### What is required:
Find every line below with the word "Controller" in it, and copy each one.

[Stored data]

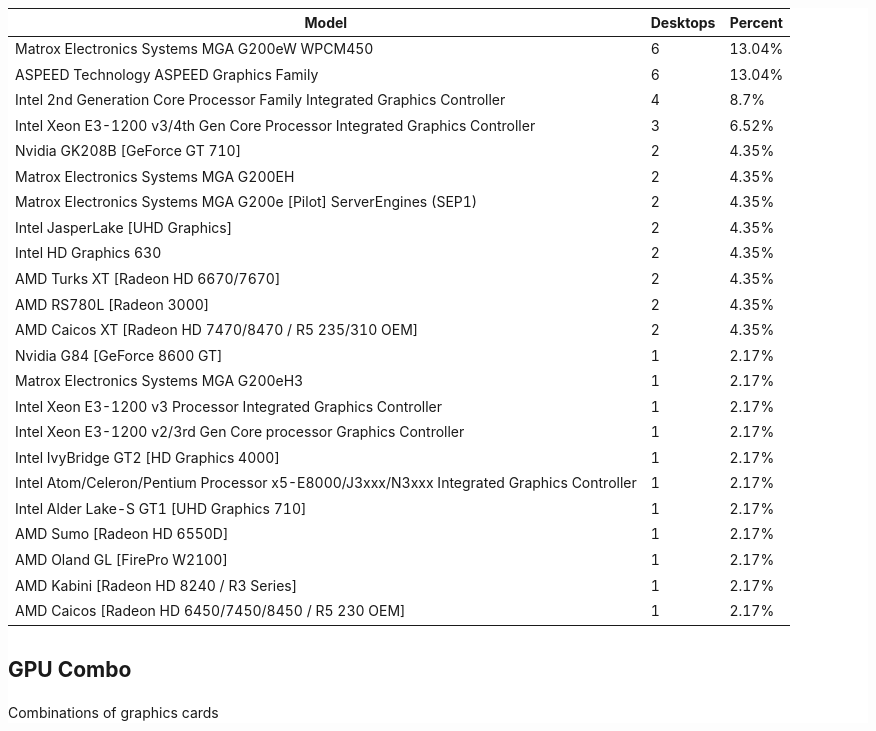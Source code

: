 
| Model                                                                                    | Desktops | Percent |
|------------------------------------------------------------------------------------------|----------|---------|
| Matrox Electronics Systems MGA G200eW WPCM450                                            | 6        | 13.04%  |
| ASPEED Technology ASPEED Graphics Family                                                 | 6        | 13.04%  |
| Intel 2nd Generation Core Processor Family Integrated Graphics Controller                | 4        | 8.7%    |
| Intel Xeon E3-1200 v3/4th Gen Core Processor Integrated Graphics Controller              | 3        | 6.52%   |
| Nvidia GK208B [GeForce GT 710]                                                           | 2        | 4.35%   |
| Matrox Electronics Systems MGA G200EH                                                    | 2        | 4.35%   |
| Matrox Electronics Systems MGA G200e [Pilot] ServerEngines (SEP1)                        | 2        | 4.35%   |
| Intel JasperLake [UHD Graphics]                                                          | 2        | 4.35%   |
| Intel HD Graphics 630                                                                    | 2        | 4.35%   |
| AMD Turks XT [Radeon HD 6670/7670]                                                       | 2        | 4.35%   |
| AMD RS780L [Radeon 3000]                                                                 | 2        | 4.35%   |
| AMD Caicos XT [Radeon HD 7470/8470 / R5 235/310 OEM]                                     | 2        | 4.35%   |
| Nvidia G84 [GeForce 8600 GT]                                                             | 1        | 2.17%   |
| Matrox Electronics Systems MGA G200eH3                                                   | 1        | 2.17%   |
| Intel Xeon E3-1200 v3 Processor Integrated Graphics Controller                           | 1        | 2.17%   |
| Intel Xeon E3-1200 v2/3rd Gen Core processor Graphics Controller                         | 1        | 2.17%   |
| Intel IvyBridge GT2 [HD Graphics 4000]                                                   | 1        | 2.17%   |
| Intel Atom/Celeron/Pentium Processor x5-E8000/J3xxx/N3xxx Integrated Graphics Controller | 1        | 2.17%   |
| Intel Alder Lake-S GT1 [UHD Graphics 710]                                                | 1        | 2.17%   |
| AMD Sumo [Radeon HD 6550D]                                                               | 1        | 2.17%   |
| AMD Oland GL [FirePro W2100]                                                             | 1        | 2.17%   |
| AMD Kabini [Radeon HD 8240 / R3 Series]                                                  | 1        | 2.17%   |
| AMD Caicos [Radeon HD 6450/7450/8450 / R5 230 OEM]                                       | 1        | 2.17%   |

GPU Combo
---------

Combinations of graphics cards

### Result of the task:
| Intel 2nd Generation Core Processor Family Integrated Graphics Controller                | 4        | 8.7%    |
| Intel Xeon E3-1200 v3/4th Gen Core Processor Integrated Graphics Controller              | 3        | 6.52%   |
| Intel Xeon E3-1200 v3 Processor Integrated Graphics Controller                           | 1        | 2.17%   |
| Intel Xeon E3-1200 v2/3rd Gen Core processor Graphics Controller                         | 1        | 2.17%   |
| Intel Atom/Celeron/Pentium Processor x5-E8000/J3xxx/N3xxx Integrated Graphics Controller | 1        | 2.17%   |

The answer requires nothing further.